**Work required**
Copy every line of the records that includes the word "memorizzato".

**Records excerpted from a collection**
-*-*-

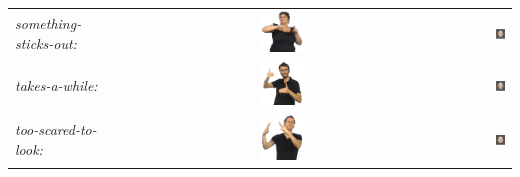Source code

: \documentclass[../../main]{subfiles}
\begin{document}
\begin{longtable}{|l|c|r|}
    \emph{something-sticks-out:} & \includegraphics[width=0.15\textwidth]{chapters/facial_expressions/images/original_facial_expressions/sth_sticks_out.png} & \includegraphics[width=0.15\textwidth]{chapters/facial_expressions/images/synthesized_expressions/something_sticks_out.png} \\
    \emph{takes-a-while:} & \includegraphics[width=0.15\textwidth]{chapters/facial_expressions/images/original_facial_expressions/takes_a_while.png} & \includegraphics[width=0.15\textwidth]{chapters/facial_expressions/images/synthesized_expressions/takes_a_while.png} \\
    \emph{too-scared-to-look:} & \includegraphics[width=0.15\textwidth]{chapters/facial_expressions/images/original_facial_expressions/too_scared_to_look.png} & \includegraphics[width=0.15\textwidth]{chapters/facial_expressions/images/synthesized_expressions/too_scared_to_look.png} \\

\end{longtable}
\end{document}
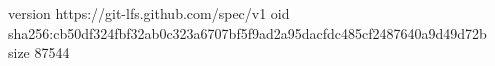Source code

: version https://git-lfs.github.com/spec/v1
oid sha256:cb50df324fbf32ab0c323a6707bf5f9ad2a95dacfdc485cf2487640a9d49d72b
size 87544
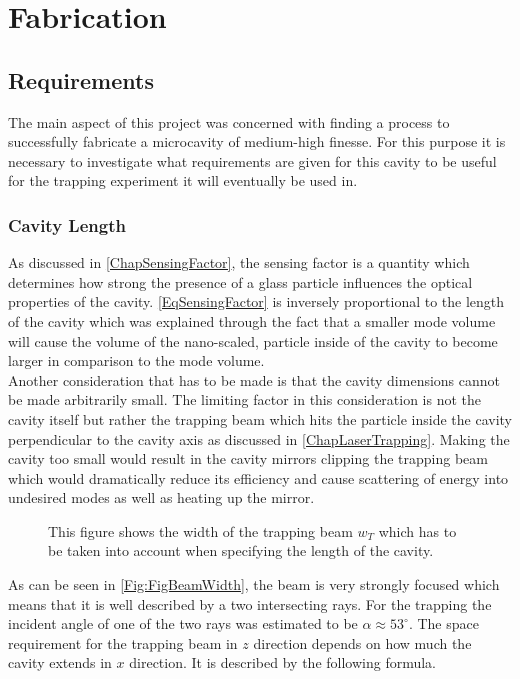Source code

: \chapter{Fabrication}
\section{Requirements}
The main aspect of this project was concerned with finding a process to successfully fabricate a microcavity of medium-high finesse. For this purpose it is necessary to investigate what requirements are given for this cavity to be useful for the trapping experiment it will eventually be used in.
\subsection{Cavity Length}\label{ChapCavityLength}
As discussed in \autoref{ChapSensingFactor}, the sensing factor is a quantity which determines how strong the presence of a glass particle influences the optical properties of the cavity. \autoref{EqSensingFactor} is inversely proportional to the length of the cavity which was explained through the fact that a smaller mode volume will cause the volume of the nano-scaled, particle inside of the cavity to become larger in comparison to the mode volume.\\
Another consideration that has to be made is that the cavity dimensions cannot be made arbitrarily small. The limiting factor in this consideration is not the cavity itself but rather the trapping beam which hits the particle inside the cavity perpendicular to the cavity axis as discussed in \autoref{ChapLaserTrapping}. Making the cavity too small would result in the cavity mirrors clipping the trapping beam which would dramatically reduce its efficiency and cause scattering of energy into undesired modes as well as heating up the mirror.
\begin{figure}[H]
	
	\caption{This figure shows the width of the trapping beam $w_{\si{T}}$ which has to be taken into account when specifying the length of the cavity.}
	\label{Fig:FigBeamWidth}
\end{figure}
As can be seen in \autoref{Fig:FigBeamWidth}, the beam is very strongly focused which means that it is well described by a two intersecting rays. For the trapping the incident angle of one of the two rays was estimated to be $\alpha\approx 53^\circ$. The space requirement for the trapping beam in $z$ direction depends on how much the cavity extends in $x$ direction. It is described by the following formula.
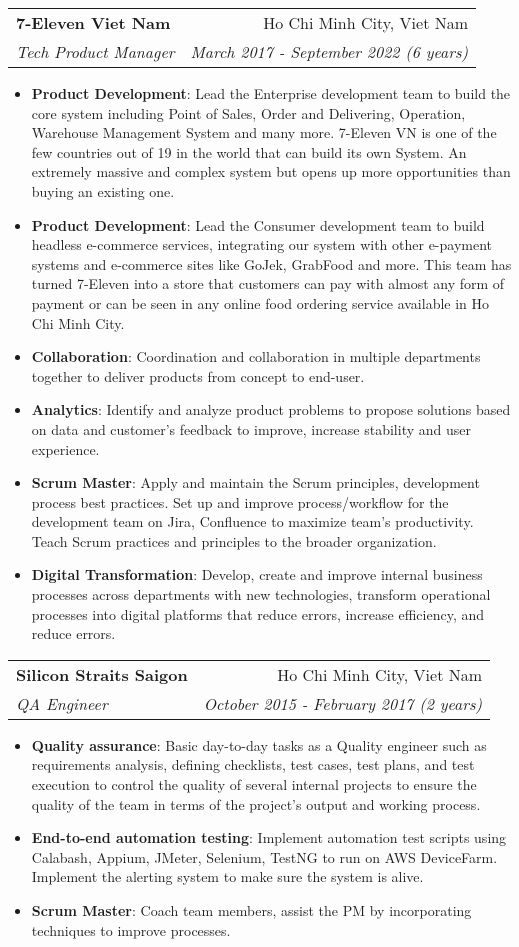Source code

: \documentclass[letterpaper,11pt]{article}
\makeatletter
\newcommand{\resumeItem}[2]{
  \item\small{
    \textbf{#1}{: #2 \vspace{-2pt}}
  }
}
\newcommand{\resumeSubheading}[4]{
  \vspace{-1pt}\item
    \begin{tabular*}{0.97\textwidth}[t]{l@{\extracolsep{\fill}}r}
      \textbf{#1} & #2 \\
      \textit{\small#3} & \textit{\small #4} \\
    \end{tabular*}\vspace{-5pt}
}
\newcommand{\resumeItemListStart}{\begin{itemize}}
\newcommand{\resumeItemListEnd}{\end{itemize}\vspace{-5pt}}
\makeatother
\begin{document}
    \resumeSubheading
      {7-Eleven Viet Nam}{Ho Chi Minh City, Viet Nam}
      {Tech Product Manager}{March 2017 - September 2022 (6 years)}
      \resumeItemListStart
        \resumeItem{Product Development}
        {Lead the Enterprise development team to build the core system including Point of Sales, Order and Delivering, Operation, Warehouse Management System and many more. 7-Eleven VN is one of the few countries out of 19 in the world that can build its own System. An extremely massive and complex system but opens up more opportunities than buying an existing one.}
        \resumeItem{Product Development}
        {Lead the Consumer development team to build headless e-commerce services, integrating our system with other e-payment systems and e-commerce sites like GoJek, GrabFood and more. This team has turned 7-Eleven into a store that customers can pay with almost any form of payment or can be seen in any online food ordering service available in Ho Chi Minh City.}
        \resumeItem{Collaboration}
        {Coordination and collaboration in multiple departments together to deliver products from concept to end-user.}
        \resumeItem{Analytics}
        {Identify and analyze product problems to propose solutions based on data and customer's feedback to improve, increase stability and user experience.}
        \resumeItem{Scrum Master}
        {Apply and maintain the Scrum principles, development process best practices. Set up and improve process/workflow for the development team on Jira, Confluence to maximize team's productivity. Teach Scrum practices and principles to the broader organization.}
        \resumeItem{Digital Transformation}
        {Develop, create and improve internal business processes across departments with new technologies, transform operational processes into digital platforms that reduce errors, increase efficiency, and reduce errors.}
    \resumeItemListEnd

    \resumeSubheading
      {Silicon Straits Saigon}{Ho Chi Minh City, Viet Nam}
      {QA Engineer}{October 2015 - February 2017 (2 years)}
      \resumeItemListStart
        \resumeItem{Quality assurance}
            {Basic day-to-day tasks as a Quality engineer such as requirements analysis, defining checklists, test cases, test plans, and test execution to control the quality of several internal projects to ensure the quality of the team in terms of the project's output and working process.}
        \resumeItem{End-to-end automation testing}
            {Implement automation test scripts using Calabash, Appium, JMeter, Selenium, TestNG to run on AWS DeviceFarm. Implement the alerting system to make sure the system is alive.}
        \resumeItem{Scrum Master}
            {Coach team members, assist the PM by incorporating techniques to improve processes.}
      \resumeItemListEnd
\end{document}
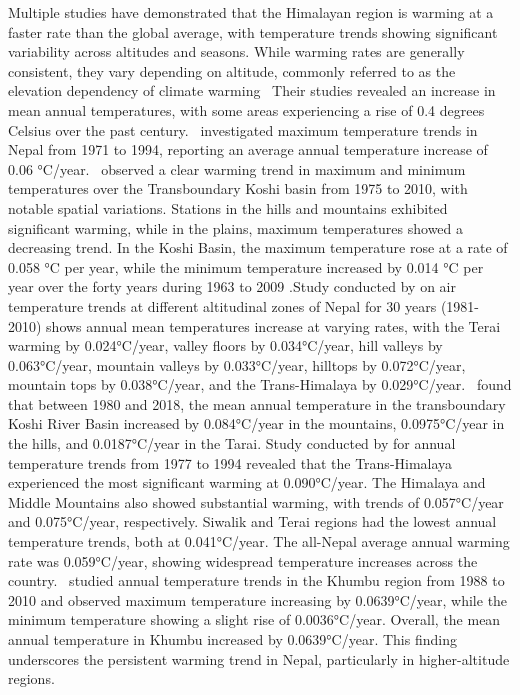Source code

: Multiple studies have demonstrated that the Himalayan region is warming at a faster rate than the global average, with temperature trends showing significant variability across altitudes and seasons. While warming rates are generally consistent, they vary depending on altitude, commonly referred to as the elevation dependency of climate warming~\textcite{hingane_longterm_1985,shrestha_observed_2017,Sabin2020,} Their studies revealed an increase in mean annual temperatures, with some areas experiencing a rise of 0.4 degrees Celsius over the past century.~\textcite{shrestha_maximum_1999} investigated maximum temperature trends in Nepal from 1971 to 1994, reporting an average annual temperature increase of 0.06 °C/year.~\textcite{shrestha_observed_2017} observed a clear warming trend in maximum and minimum temperatures over the Transboundary Koshi basin from 1975 to 2010, with notable spatial variations. Stations in the hills and mountains exhibited significant warming, while in the plains, maximum temperatures showed a decreasing trend. In the Koshi Basin, the maximum temperature rose at a rate of 0.058 °C per year, while the minimum temperature increased by 0.014 °C per year over the forty years during 1963 to 2009 \parencite{nepal_impacts_2016}.Study conducted by \textcite{nayava_spatial_2017} on air temperature trends at different altitudinal zones of Nepal for 30 years (1981-2010) shows annual mean temperatures increase at varying rates, with the Terai warming by 0.024°C/year, valley floors by 0.034°C/year, hill valleys by 0.063°C/year, mountain valleys by 0.033°C/year, hilltops by 0.072°C/year, mountain tops by 0.038°C/year, and the Trans-Himalaya by 0.029°C/year.~\textcite{paudel_climate_2021} found that between 1980 and 2018, the mean annual temperature in the transboundary Koshi River Basin increased by 0.084°C/year in the mountains, 0.0975°C/year in the hills, and 0.0187°C/year in the Tarai. Study conducted by \textcite{shrestha_maximum_1999} for annual temperature trends from 1977 to 1994 revealed that the Trans-Himalaya experienced the most significant warming at 0.090°C/year. The Himalaya and Middle Mountains also showed substantial warming, with trends of 0.057°C/year and 0.075°C/year, respectively. Siwalik and Terai regions had the lowest annual temperature trends, both at 0.041°C/year. The all-Nepal average annual warming rate was 0.059°C/year, showing widespread temperature increases across the country.~\textcite{adhikari_x_2016} studied annual temperature trends in the Khumbu region from 1988 to 2010 and observed maximum temperature increasing by 0.0639°C/year, while the minimum temperature showing a slight rise of 0.0036°C/year. Overall, the mean annual temperature in Khumbu increased by 0.0639°C/year. This finding underscores the persistent warming trend in Nepal, particularly in higher-altitude regions.


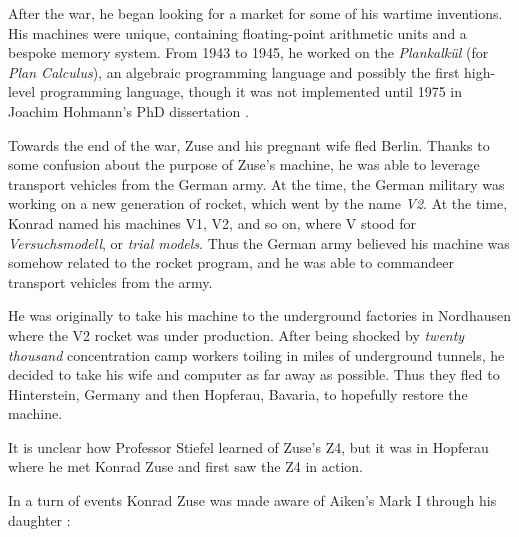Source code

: After the war, he began looking for a market for some of his wartime inventions.
His machines were unique, containing floating-point arithmetic units and a
bespoke memory system.
From 1943 to 1945, he worked on the \textit{Plankalkül} (for \textit{Plan Calculus}),
an algebraic programming language and possibly the first high-level programming language,
though it was not implemented until 1975 in Joachim Hohmann's PhD dissertation
.

Towards the end of the war, Zuse and his pregnant wife fled Berlin.
Thanks to some confusion about the purpose of Zuse's machine, he was able to leverage
transport vehicles from the German army.
At the time, the German military was working on a new generation of rocket, which
went by the name \textit{V2}. At the time, Konrad named his machines V1, V2, and so on,
where V stood for \textit{Versuchsmodell}, or \textit{trial models}.
Thus the German army believed his machine was somehow related to the rocket program,
and he was able to commandeer transport vehicles from the army.

He was originally to take his machine to the underground factories in Nordhausen
where the V2 rocket was under production. After being shocked by \textit{twenty thousand}
concentration camp workers toiling in miles of underground tunnels, he
decided to take his wife and computer as far away as possible.
Thus they fled to Hinterstein, Germany and then Hopferau, Bavaria, to
hopefully restore the machine.

It is unclear how Professor Stiefel learned of Zuse's Z4, but it was in Hopferau
where he met Konrad Zuse and first saw the Z4 in action.

\iffalse
	In a turn of events Konrad Zuse was made
	aware of Aiken's Mark I through his daughter
	\cite{howard_aiken_and_the_dawn_of_the_computer_age_2000}:

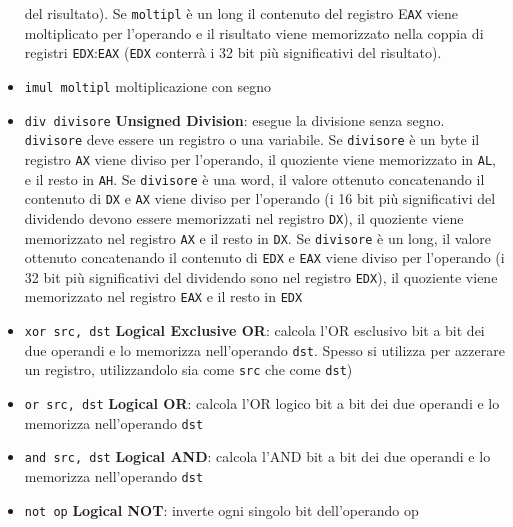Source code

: \documentclass[a4paper]{article}
\theoremstyle{break}
\theoremstyle{break}
\theoremstyle{break}
\theoremstyle{break}
\begin{document}
\begin{itemize}
	      del risultato). Se \texttt{moltipl} è un long il contenuto del
	      registro E\texttt{AX} viene moltiplicato per l'operando e il
	      risultato viene memorizzato nella coppia di registri
	      \texttt{EDX}:\texttt{EAX} (\texttt{EDX} conterrà i 32 bit più significativi del
	      risultato).
	\item \texttt{imul moltipl} \quad moltiplicazione con segno
	\item \texttt{div divisore} \quad \textbf{Unsigned Division}:
	      esegue la divisione senza segno.
	      \texttt{divisore} deve essere un registro o una variabile. Se
	      \texttt{divisore} è un byte il registro \texttt{AX} viene diviso per
	      l'operando, il quoziente viene memorizzato in \texttt{AL}, e il
	      resto in \texttt{AH}. Se \texttt{divisore} è una word, il valore ottenuto
	      concatenando il contenuto di \texttt{DX} e \texttt{AX} viene diviso per
	      l'operando (i 16 bit più significativi del dividendo
	      devono essere memorizzati nel registro \texttt{DX}), il quoziente
	      viene memorizzato nel registro \texttt{AX} e il resto in \texttt{DX}. Se
	      \texttt{divisore} è un long, il valore ottenuto concatenando il
	      contenuto di \texttt{EDX} e \texttt{EAX} viene diviso per l'operando (i
	      32 bit più significativi del dividendo sono nel registro
	      \texttt{EDX}), il quoziente viene memorizzato nel registro \texttt{EAX}
	      e il resto in \texttt{EDX}
	\item \texttt{xor src, dst} \quad \textbf{Logical Exclusive OR}: calcola l'OR esclusivo bit a bit
	      dei due operandi e lo memorizza nell'operando \texttt{dst}.
	      Spesso si utilizza per azzerare un registro, utilizzandolo
	      sia come \texttt{src} che come \texttt{dst})
	\item \texttt{or src, dst} \quad \textbf{Logical OR}: calcola l'OR logico bit a bit dei due
	      operandi e lo memorizza nell'operando \texttt{dst}
	\item \texttt{and src, dst} \quad \textbf{Logical AND}: calcola l'AND bit a bit dei due operandi
	      e lo memorizza nell'operando \texttt{dst}
	\item \texttt{not op} \quad \textbf{Logical NOT}: inverte ogni singolo bit dell'operando op
\end{itemize}
\end{document}
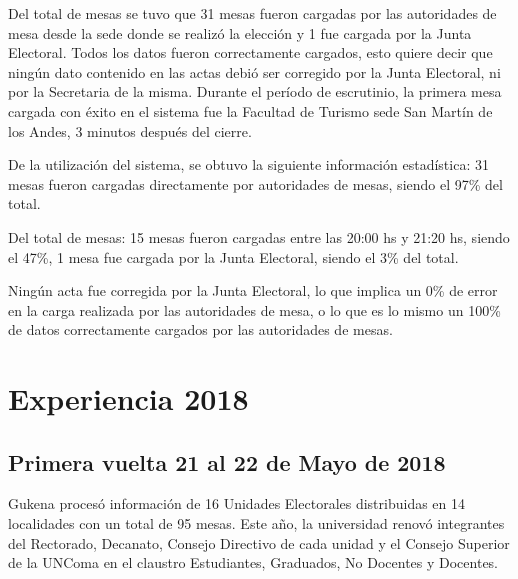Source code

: Del total de mesas se tuvo que 31 mesas fueron cargadas por las autoridades de mesa desde la sede donde se realizó la elección y 1 fue cargada por la Junta Electoral. Todos los datos fueron correctamente cargados, esto quiere decir que ningún dato contenido en las actas debió ser corregido por la Junta Electoral, ni por la Secretaria de la misma.
Durante el período de escrutinio, la primera mesa cargada con éxito en el sistema fue la Facultad de Turismo sede San Martín de los Andes, 3 minutos después del cierre.

De la utilización del sistema, se obtuvo la siguiente información estadística:
31 mesas fueron cargadas directamente por autoridades de mesas, siendo el 97\% del total.

Del total de mesas:
15 mesas fueron cargadas entre las 20:00 hs y 21:20 hs, siendo el 47\%,
1 mesa fue cargada 	por la Junta Electoral, siendo el 3\% del total.

Ningún acta fue corregida por la Junta Electoral, lo que implica un 0\% de error en la carga realizada por las autoridades de mesa, o lo que es lo mismo un 100\% de datos correctamente cargados por las autoridades de mesas.

\section{Experiencia 2018}
\label{gukena2018}
\subsection{Primera vuelta 21 al 22 de Mayo de 2018}
Gukena procesó información de 16 Unidades Electorales distribuidas en 14 localidades con un total de 95 mesas. Este año, la universidad renovó integrantes del Rectorado, Decanato, Consejo Directivo de cada unidad y el Consejo Superior de la UNComa en el claustro Estudiantes, Graduados, No Docentes y Docentes.


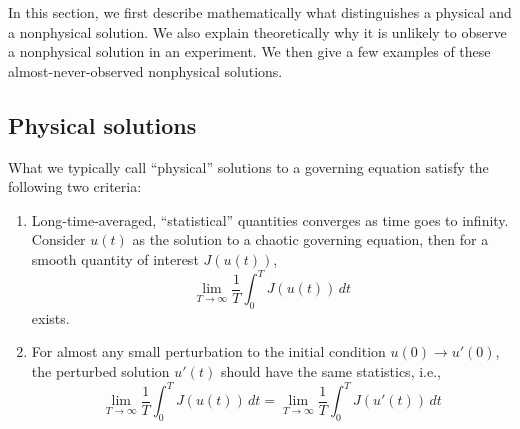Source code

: In this section, we first describe mathematically what distinguishes a physical
and a nonphysical solution.  We also explain theoretically why it is unlikely
to observe a nonphysical solution in an experiment.  We then give a few
examples of these almost-never-observed nonphysical solutions.

\subsection{Physical solutions}
What we typically call ``physical'' solutions to a governing equation satisfy the following
two criteria: 
\begin{enumerate}
    \item Long-time-averaged, ``statistical'' quantities converges as time goes to infinity.
    Consider $u(t)$ as the solution to a chaotic governing equation, then for 
    a smooth quantity of interest $J(u(t))$,
    \begin{equation} \label{longtimeavg}
        \lim_{T\to\infty}\frac1T \int_0^T J(u(t))\,dt
    \end{equation}
    exists.
    \item For almost any small perturbation to the initial condition $u(0)\to u'(0)$, the perturbed
    solution $u'(t)$ should have the same statistics, i.e.,
    \begin{equation}
        \lim_{T\to\infty}\frac1T \int_0^T J(u(t))\,dt
      = \lim_{T\to\infty}\frac1T \int_0^T J(u'(t))\,dt
    \end{equation}
\end{enumerate}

-*-*-

**Solved problem**
	      risultato viene memorizzato nella coppia di registri
	      l'operando, il quoziente viene memorizzato in \texttt{AL}, e il
	      viene memorizzato nel registro \texttt{AX} e il resto in \texttt{DX}. Se
	      \texttt{EDX}), il quoziente viene memorizzato nel registro \texttt{EAX}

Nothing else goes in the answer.